Morphosis combines art & architecture for new cultural district
Edith and Peter O’Donnell Jr Athenaeum breaks ground at University of Texas at Dallas
The University of Texas at Dallas has broken ground on the Edith and Peter O’Donnell Jr. Athenaeum, a new cultural district designed by Tenderstream member Morphosis. Located on approximately twelve acres of land, the district will create a new gateway to the University as well as a destination for students, faculty, staff and the local community that is intended to foster engagement in the arts and learning.
The masterplan by Morphosis combines architecture and landscape, with the heart of the Athenaeum defined by a two-acre plaza, featuring landscaped gardens, tree-lined walkways, paved open spaces with benches and water features, an amphitheatre, and contemporary sculpture. Three buildings are situated on the western edge of the plaza: The Crow Museum of Asian Art, a performance hall, and a museum for the traditional arts of the Americas. On the eastern side, a three-story parking structure is masked by a free-standing wall.
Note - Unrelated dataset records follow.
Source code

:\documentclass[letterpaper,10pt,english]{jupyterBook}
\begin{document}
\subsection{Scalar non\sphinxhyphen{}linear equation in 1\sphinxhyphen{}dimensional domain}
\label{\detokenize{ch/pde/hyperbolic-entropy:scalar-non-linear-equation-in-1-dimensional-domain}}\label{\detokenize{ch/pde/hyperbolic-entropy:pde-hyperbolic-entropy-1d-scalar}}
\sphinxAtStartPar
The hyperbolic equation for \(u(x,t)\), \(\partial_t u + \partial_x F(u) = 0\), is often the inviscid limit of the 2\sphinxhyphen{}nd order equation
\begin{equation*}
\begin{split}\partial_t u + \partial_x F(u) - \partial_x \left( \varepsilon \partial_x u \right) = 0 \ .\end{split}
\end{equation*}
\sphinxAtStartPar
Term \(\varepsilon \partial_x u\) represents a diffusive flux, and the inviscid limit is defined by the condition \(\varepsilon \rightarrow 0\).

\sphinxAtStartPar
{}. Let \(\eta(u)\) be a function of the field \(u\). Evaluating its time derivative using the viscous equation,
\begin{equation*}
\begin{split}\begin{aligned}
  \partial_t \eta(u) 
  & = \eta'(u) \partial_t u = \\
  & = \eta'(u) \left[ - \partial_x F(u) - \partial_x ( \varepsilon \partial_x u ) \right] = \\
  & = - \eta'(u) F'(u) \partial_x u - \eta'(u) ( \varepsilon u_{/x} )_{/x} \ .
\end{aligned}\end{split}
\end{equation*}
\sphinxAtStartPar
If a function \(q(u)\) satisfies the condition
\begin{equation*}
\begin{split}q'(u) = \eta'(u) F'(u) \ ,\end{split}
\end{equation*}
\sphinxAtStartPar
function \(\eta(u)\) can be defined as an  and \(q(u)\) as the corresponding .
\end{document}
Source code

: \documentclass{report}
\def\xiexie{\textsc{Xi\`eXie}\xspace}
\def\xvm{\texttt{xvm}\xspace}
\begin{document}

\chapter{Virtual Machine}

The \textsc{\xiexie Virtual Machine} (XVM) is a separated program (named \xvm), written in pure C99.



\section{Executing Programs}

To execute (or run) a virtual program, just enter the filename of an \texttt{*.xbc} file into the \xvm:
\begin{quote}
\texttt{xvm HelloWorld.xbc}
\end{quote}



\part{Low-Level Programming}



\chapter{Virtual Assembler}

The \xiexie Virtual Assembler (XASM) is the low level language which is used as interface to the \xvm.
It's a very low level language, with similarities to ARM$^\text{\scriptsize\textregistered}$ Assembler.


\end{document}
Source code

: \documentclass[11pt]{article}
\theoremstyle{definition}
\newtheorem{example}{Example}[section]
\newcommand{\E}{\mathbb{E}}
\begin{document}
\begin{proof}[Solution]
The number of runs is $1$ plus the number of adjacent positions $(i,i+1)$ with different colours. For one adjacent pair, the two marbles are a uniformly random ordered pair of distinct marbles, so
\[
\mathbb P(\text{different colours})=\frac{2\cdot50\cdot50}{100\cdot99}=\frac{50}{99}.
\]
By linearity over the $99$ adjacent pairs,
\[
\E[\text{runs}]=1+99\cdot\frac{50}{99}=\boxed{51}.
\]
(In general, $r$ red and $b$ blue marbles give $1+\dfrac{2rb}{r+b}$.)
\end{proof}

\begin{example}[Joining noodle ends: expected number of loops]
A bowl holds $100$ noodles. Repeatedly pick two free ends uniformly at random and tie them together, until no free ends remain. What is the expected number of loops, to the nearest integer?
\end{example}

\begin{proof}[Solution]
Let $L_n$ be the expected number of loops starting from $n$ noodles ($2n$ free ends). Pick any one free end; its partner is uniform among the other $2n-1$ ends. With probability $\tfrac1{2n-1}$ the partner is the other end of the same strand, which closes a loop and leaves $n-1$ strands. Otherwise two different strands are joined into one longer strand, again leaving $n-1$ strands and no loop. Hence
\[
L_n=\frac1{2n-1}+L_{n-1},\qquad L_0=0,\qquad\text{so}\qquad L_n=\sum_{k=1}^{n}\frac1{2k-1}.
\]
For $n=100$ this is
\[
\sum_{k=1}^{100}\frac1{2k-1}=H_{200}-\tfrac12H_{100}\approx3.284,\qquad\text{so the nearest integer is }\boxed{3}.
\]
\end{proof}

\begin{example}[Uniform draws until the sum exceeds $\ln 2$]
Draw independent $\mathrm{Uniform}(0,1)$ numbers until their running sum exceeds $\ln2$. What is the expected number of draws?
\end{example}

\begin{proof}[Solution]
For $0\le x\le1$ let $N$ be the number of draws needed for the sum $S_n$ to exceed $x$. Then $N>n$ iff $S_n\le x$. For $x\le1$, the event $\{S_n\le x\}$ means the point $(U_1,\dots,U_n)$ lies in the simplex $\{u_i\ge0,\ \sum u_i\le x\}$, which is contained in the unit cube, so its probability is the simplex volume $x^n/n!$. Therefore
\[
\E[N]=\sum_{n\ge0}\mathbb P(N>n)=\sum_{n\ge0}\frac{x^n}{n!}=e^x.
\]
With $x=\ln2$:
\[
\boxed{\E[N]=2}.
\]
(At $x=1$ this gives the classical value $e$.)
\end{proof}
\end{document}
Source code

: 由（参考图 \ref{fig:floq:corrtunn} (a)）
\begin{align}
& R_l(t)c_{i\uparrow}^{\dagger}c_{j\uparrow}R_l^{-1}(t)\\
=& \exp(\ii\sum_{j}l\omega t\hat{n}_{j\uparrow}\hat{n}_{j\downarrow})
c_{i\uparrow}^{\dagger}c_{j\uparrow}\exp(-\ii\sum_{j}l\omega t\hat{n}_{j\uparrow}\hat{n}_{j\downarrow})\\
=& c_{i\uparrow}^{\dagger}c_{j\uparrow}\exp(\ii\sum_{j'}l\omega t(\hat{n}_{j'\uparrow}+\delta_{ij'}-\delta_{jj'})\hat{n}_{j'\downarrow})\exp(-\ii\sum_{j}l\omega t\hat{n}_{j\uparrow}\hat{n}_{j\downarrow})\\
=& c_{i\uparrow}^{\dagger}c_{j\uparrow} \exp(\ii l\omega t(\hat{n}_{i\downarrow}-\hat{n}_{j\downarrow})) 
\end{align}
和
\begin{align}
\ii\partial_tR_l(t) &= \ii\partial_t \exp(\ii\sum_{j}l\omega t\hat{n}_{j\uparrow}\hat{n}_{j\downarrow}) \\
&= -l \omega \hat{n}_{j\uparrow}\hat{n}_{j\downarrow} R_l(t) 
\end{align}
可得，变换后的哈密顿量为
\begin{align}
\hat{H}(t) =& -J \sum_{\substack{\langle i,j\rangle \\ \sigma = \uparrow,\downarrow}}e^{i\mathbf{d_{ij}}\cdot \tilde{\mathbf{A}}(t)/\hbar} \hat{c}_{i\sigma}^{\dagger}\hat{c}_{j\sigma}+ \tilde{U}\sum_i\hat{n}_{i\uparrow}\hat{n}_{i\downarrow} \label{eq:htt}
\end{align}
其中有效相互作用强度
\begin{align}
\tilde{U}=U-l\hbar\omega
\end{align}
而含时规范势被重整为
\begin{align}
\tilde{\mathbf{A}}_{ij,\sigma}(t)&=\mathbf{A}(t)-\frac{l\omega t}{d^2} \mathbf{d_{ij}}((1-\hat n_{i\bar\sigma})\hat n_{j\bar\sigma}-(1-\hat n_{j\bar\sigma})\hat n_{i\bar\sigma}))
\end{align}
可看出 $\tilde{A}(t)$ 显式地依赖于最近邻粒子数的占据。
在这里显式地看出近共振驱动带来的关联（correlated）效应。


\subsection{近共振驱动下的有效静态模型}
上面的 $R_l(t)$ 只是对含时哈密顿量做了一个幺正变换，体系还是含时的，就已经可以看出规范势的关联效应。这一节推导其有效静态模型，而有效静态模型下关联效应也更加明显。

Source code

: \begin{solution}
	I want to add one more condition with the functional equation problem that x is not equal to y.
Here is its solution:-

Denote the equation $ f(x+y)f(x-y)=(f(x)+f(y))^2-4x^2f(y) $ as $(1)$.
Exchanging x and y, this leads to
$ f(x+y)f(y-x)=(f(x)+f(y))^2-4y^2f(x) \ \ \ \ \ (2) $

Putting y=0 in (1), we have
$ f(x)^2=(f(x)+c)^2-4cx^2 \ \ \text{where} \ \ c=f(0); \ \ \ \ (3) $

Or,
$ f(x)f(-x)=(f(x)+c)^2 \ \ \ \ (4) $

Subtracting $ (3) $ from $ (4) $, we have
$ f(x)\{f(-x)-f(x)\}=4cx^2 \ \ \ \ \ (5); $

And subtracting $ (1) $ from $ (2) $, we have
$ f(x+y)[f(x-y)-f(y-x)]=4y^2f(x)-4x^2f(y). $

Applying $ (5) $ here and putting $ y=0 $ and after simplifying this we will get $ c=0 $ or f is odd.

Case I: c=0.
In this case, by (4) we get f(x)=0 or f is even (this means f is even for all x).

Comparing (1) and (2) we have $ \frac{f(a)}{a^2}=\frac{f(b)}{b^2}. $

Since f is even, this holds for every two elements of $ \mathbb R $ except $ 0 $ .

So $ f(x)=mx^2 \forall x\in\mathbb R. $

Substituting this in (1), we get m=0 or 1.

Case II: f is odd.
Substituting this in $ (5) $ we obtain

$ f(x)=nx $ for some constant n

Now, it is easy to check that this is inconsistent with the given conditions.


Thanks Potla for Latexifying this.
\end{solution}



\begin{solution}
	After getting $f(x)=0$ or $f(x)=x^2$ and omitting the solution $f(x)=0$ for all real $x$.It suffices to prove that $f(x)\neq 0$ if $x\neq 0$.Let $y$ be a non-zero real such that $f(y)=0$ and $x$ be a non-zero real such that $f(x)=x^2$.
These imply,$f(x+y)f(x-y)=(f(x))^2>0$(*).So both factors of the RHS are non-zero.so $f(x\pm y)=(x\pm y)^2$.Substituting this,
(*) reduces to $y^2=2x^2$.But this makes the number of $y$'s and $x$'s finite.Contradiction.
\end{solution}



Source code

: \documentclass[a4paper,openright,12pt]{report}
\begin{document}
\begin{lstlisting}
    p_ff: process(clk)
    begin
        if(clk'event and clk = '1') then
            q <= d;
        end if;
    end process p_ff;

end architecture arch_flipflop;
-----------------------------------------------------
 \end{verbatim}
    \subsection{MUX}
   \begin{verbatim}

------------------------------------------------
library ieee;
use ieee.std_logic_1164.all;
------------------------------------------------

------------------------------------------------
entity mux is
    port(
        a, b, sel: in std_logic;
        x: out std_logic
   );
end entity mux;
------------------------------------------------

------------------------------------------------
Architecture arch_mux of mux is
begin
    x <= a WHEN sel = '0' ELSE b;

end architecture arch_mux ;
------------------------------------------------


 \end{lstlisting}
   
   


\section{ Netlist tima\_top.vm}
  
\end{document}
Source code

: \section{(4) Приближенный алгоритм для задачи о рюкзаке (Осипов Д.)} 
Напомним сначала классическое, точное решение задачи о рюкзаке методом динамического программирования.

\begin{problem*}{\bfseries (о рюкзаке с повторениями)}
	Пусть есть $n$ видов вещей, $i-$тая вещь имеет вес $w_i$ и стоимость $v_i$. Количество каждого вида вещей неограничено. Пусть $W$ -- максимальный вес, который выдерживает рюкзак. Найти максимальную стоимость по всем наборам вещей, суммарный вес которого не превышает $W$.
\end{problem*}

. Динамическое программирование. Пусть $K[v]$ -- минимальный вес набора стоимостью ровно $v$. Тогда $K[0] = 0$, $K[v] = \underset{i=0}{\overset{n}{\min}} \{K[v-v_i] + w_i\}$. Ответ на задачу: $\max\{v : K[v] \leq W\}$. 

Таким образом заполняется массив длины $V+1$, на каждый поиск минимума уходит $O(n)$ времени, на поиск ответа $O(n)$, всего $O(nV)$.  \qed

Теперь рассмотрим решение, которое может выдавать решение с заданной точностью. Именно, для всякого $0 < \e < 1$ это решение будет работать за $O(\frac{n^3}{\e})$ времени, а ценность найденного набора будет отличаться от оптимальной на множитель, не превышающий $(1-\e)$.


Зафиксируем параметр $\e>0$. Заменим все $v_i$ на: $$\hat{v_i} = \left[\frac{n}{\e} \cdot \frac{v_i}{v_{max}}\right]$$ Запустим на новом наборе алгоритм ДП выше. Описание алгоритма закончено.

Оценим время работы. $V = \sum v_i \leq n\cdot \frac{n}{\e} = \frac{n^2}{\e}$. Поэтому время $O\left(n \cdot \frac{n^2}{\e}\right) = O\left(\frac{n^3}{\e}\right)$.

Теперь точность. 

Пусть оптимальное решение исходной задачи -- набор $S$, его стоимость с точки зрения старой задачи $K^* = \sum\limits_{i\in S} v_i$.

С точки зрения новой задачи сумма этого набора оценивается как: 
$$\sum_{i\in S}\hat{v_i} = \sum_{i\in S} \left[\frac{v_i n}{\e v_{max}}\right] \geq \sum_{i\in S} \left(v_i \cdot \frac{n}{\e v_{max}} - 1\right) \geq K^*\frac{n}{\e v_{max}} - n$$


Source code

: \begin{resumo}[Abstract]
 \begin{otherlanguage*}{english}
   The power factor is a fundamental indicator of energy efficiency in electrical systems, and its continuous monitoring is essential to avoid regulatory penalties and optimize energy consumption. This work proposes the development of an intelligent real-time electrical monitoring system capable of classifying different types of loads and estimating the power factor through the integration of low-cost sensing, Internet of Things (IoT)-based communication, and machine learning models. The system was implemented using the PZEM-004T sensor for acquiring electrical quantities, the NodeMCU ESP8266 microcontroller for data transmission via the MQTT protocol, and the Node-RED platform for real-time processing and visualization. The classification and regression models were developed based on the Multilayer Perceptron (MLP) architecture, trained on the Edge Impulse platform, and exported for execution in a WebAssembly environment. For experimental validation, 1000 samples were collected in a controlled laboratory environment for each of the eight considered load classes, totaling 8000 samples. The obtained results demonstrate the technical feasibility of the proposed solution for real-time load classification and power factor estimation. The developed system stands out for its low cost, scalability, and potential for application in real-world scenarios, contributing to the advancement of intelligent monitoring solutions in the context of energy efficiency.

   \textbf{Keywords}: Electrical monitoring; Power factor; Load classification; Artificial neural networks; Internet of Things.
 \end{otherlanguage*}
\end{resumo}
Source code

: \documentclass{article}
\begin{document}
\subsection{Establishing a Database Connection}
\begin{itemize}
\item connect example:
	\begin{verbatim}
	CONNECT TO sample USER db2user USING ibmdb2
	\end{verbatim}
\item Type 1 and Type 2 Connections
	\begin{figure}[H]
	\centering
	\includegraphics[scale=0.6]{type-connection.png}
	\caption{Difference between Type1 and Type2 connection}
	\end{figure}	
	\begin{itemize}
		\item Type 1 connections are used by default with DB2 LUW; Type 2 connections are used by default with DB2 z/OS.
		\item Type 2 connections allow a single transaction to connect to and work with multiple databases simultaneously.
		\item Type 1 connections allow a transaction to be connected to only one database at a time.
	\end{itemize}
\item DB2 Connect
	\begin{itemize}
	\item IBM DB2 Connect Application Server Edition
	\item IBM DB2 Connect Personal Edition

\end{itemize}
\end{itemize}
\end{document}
The three cultural buildings are all designed with second floors that are larger than the ground floor, creating covered exterior spaces, where the buildings, plaza and landscaping fuse together to form intimate spaces that can be used for studying, building entry, events and gatherings, performances, art display and everyday campus life. Each building is clad with white precast concrete panels featuring a 3D pattern created through an innovative process designed by Morphosis.
Arne Emerson, Morphosis partner and the design partner leading the project, stated: “Morphosis is pleased to partner with The University of Texas at Dallas for this important project, giving us the opportunity to help shape the University’s bold vision for the arts on campus. The O’Donnell Athenaeum will transform the UT Dallas campus with buildings and open spaces for the visual and performing arts that will allow both students and the surrounding community to experience the convergence of art and architecture in ways not previously possible at the University.”